Well if you treat the table as the population, then as the sample you draw from that population increases, the closer that the mean of the sample will be to the mean of the population.

So if you want the sample mean to be within 10 units of the population mean, you need to work out how big a sample will give you that accuracy.

Now assuming that the distribution of asr is approximately normal, we need to know the the standard deviation of asr. Once we have this we then need to decide how accurate do we want to be, eg do we want to be 95% sure that we have a sample that captures the population mean of asr by 10 units, or 99% sure?
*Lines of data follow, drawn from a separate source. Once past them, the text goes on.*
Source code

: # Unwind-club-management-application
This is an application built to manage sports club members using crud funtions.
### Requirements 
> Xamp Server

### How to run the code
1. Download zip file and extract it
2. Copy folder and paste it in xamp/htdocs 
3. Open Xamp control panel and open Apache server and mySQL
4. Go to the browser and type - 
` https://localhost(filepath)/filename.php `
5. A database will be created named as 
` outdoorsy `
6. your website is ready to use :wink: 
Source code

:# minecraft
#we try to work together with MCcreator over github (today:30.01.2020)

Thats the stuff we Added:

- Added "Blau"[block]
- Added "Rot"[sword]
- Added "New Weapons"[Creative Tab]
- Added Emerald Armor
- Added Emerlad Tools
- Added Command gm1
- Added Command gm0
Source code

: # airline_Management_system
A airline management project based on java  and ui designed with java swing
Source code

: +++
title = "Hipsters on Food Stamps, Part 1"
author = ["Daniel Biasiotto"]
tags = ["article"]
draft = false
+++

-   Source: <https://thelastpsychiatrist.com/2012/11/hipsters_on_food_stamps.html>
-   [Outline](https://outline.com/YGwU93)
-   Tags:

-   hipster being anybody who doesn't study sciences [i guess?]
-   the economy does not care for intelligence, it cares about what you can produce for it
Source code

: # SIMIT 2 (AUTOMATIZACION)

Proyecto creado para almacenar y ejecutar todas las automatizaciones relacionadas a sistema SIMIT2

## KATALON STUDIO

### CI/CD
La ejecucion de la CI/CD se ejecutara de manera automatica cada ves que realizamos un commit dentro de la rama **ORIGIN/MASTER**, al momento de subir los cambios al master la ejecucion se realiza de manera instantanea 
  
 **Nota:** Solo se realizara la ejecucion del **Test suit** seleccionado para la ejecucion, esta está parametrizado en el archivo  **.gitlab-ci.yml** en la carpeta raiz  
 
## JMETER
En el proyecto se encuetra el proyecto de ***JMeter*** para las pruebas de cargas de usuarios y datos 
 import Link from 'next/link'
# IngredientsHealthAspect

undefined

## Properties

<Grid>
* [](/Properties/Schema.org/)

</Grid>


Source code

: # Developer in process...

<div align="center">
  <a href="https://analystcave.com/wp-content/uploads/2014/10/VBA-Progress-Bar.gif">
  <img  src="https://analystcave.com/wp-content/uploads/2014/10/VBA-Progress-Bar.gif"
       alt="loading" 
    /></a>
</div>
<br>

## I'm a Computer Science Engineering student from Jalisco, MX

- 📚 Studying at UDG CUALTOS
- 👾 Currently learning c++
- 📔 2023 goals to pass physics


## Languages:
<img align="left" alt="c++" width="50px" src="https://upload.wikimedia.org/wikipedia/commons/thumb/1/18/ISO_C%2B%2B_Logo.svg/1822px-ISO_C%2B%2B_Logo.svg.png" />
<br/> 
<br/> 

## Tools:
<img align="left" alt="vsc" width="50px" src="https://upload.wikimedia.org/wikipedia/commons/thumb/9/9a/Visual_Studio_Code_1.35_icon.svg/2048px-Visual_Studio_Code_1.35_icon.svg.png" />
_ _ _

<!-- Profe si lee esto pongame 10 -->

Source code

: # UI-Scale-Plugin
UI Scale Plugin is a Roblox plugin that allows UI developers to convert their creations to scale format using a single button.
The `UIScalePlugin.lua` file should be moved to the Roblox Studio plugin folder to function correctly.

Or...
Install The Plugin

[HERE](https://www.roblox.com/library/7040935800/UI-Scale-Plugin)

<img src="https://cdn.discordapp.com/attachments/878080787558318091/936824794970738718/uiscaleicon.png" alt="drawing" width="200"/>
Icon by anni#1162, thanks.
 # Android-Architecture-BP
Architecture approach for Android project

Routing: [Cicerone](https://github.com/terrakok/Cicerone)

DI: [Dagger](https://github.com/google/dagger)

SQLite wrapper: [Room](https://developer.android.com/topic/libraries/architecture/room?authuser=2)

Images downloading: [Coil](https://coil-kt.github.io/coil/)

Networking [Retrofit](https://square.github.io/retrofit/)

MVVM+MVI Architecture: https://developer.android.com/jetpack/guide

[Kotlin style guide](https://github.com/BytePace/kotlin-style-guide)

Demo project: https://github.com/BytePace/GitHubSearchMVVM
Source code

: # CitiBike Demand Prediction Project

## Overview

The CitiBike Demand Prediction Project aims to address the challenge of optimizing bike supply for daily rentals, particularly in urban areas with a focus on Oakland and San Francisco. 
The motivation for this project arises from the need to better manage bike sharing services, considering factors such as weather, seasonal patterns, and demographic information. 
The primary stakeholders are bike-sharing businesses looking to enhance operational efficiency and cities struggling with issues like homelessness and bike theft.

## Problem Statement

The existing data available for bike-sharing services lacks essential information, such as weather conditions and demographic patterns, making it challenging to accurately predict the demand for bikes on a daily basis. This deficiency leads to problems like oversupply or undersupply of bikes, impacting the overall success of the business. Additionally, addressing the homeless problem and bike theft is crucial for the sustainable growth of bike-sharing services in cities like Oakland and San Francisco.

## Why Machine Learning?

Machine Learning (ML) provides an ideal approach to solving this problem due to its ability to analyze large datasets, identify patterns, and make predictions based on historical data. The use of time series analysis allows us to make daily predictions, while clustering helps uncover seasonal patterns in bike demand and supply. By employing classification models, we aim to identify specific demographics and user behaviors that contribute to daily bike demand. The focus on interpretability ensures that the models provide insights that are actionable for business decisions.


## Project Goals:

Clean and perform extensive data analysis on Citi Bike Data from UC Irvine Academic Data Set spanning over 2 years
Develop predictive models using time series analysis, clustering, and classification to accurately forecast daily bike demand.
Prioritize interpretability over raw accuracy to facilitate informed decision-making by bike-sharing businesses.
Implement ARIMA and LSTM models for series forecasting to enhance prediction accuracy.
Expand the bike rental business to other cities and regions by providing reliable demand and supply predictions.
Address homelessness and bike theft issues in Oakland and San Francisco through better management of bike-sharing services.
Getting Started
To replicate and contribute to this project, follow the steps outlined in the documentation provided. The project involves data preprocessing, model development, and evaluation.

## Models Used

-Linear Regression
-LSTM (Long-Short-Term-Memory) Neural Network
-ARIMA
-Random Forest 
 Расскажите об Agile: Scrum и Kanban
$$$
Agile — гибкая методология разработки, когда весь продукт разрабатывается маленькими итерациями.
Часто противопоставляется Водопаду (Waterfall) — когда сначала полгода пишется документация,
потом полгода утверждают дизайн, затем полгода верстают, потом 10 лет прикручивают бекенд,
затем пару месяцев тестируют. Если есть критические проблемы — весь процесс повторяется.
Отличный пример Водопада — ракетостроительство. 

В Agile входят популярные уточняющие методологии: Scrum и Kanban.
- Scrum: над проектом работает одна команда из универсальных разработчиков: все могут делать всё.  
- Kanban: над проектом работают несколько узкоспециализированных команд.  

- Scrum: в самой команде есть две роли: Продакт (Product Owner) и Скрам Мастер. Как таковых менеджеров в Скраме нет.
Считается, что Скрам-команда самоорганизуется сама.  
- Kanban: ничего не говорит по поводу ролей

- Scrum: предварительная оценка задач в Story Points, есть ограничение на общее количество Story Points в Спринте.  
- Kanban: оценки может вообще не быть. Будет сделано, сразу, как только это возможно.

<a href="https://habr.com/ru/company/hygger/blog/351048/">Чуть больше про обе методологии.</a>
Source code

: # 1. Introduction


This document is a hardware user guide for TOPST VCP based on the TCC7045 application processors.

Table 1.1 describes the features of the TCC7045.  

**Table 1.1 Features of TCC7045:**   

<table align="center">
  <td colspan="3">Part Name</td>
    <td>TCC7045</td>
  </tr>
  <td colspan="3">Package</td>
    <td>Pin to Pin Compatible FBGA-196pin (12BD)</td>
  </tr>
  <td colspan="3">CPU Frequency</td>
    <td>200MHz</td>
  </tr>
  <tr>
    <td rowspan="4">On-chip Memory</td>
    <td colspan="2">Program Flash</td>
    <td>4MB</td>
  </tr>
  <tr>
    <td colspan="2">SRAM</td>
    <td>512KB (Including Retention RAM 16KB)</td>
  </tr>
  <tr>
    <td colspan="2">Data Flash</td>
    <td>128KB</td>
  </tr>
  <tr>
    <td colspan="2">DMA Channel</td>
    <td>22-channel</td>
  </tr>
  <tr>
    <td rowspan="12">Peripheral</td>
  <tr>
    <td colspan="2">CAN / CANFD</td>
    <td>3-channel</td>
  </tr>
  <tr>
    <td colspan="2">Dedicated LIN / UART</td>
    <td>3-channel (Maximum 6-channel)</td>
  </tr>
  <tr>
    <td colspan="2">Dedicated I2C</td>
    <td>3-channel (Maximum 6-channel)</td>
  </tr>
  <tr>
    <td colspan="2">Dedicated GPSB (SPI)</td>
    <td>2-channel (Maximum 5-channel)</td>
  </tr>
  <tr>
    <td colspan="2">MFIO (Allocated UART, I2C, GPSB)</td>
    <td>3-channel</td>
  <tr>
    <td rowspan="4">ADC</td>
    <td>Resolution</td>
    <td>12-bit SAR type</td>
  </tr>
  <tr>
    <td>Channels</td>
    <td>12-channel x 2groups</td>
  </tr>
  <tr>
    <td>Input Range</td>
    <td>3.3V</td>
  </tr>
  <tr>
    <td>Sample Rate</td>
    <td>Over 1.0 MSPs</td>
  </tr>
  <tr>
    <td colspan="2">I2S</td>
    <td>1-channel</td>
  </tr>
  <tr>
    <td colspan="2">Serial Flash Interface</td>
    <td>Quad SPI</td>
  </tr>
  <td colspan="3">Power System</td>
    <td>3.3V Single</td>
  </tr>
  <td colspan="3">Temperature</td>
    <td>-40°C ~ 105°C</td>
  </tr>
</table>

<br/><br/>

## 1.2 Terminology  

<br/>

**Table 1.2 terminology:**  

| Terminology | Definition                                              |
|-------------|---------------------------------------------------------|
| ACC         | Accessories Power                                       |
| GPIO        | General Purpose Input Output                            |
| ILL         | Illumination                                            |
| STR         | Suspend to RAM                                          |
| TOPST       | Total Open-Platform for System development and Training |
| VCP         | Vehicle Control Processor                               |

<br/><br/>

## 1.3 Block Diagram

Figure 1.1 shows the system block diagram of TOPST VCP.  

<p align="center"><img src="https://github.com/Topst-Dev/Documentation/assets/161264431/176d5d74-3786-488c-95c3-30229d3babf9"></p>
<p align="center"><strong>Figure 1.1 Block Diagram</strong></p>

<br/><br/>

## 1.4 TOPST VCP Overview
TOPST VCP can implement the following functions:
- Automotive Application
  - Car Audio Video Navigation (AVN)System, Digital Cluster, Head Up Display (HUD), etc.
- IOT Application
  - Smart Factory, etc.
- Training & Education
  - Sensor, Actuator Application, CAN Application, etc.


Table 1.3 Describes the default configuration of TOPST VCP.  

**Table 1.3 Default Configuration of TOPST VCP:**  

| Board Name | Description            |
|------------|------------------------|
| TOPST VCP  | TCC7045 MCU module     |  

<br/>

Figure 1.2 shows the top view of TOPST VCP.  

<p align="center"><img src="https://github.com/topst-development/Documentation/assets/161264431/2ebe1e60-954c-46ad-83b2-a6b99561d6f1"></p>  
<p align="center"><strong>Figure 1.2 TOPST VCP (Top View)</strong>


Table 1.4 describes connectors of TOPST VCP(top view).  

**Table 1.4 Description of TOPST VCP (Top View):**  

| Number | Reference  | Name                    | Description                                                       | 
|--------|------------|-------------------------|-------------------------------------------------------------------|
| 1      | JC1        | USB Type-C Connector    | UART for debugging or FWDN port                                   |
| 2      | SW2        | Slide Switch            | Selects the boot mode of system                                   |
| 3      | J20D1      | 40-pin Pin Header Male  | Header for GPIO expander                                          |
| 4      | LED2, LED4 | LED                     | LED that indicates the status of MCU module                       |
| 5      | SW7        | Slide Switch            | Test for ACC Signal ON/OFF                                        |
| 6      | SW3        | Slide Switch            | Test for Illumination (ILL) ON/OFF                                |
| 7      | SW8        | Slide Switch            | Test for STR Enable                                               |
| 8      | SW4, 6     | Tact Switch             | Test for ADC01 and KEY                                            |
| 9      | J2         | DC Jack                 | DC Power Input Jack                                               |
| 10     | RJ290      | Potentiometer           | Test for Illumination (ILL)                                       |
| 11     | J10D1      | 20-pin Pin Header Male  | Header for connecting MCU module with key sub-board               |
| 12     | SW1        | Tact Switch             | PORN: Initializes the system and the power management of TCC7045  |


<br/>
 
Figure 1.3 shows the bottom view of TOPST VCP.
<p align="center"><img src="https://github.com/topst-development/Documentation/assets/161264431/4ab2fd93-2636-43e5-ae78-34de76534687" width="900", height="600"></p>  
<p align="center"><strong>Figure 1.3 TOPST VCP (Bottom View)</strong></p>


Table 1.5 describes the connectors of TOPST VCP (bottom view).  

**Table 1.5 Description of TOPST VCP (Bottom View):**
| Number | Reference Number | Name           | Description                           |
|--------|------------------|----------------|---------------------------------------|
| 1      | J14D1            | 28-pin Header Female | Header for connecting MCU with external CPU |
Once we have decided on the accuracy level, we need to consult a normal table to obtain the critical values for our level of confidence, some of the more common ones are below:

90% - 1.645

95% - 1.96

99% - 2.576

Now armed with our knowledge of the standard deviation of asr (stddev_pop(asr)] we can use the following formulae to calculate the required sample size

n approx. ((critical value)*(stddev_pop(asr)/(margin of error))^2 and round up.

Plugging some numbers in for a worked example,

population is 2 000 000

margin of error 10

stdev(asr) 2 500

want 95% confidence.

so

(1.96*(2 500/10))^2

(1.96*250)^2

(490)^2

240 100

so with a sample of 240 100 we can be 95% sure we have captured the mean of the asr within 10 units.

Paul

So if you want the sample mean to be within 10 units of the population mean, you need to work out how big a sample will give you that accuracy.

Now assuming that the distribution of asr is approximately normal, we need to know the the standard deviation of asr. Once we have this we then need to decide how accurate do we want to be, eg do we want to be 95% sure that we have a sample that captures the population mean of asr by 10 units, or 99% sure?

Once we have decided on the accuracy level, we need to consult a normal table to obtain the critical values for our level of confidence, some of the more common ones are below:

90% - 1.645

95% - 1.96

99% - 2.576

Now armed with our knowledge of the standard deviation of asr (stddev_pop(asr)] we can use the following formulae to calculate the required sample size

n approx. ((critical value)*(stddev_pop(asr)/(margin of error))^2 and round up.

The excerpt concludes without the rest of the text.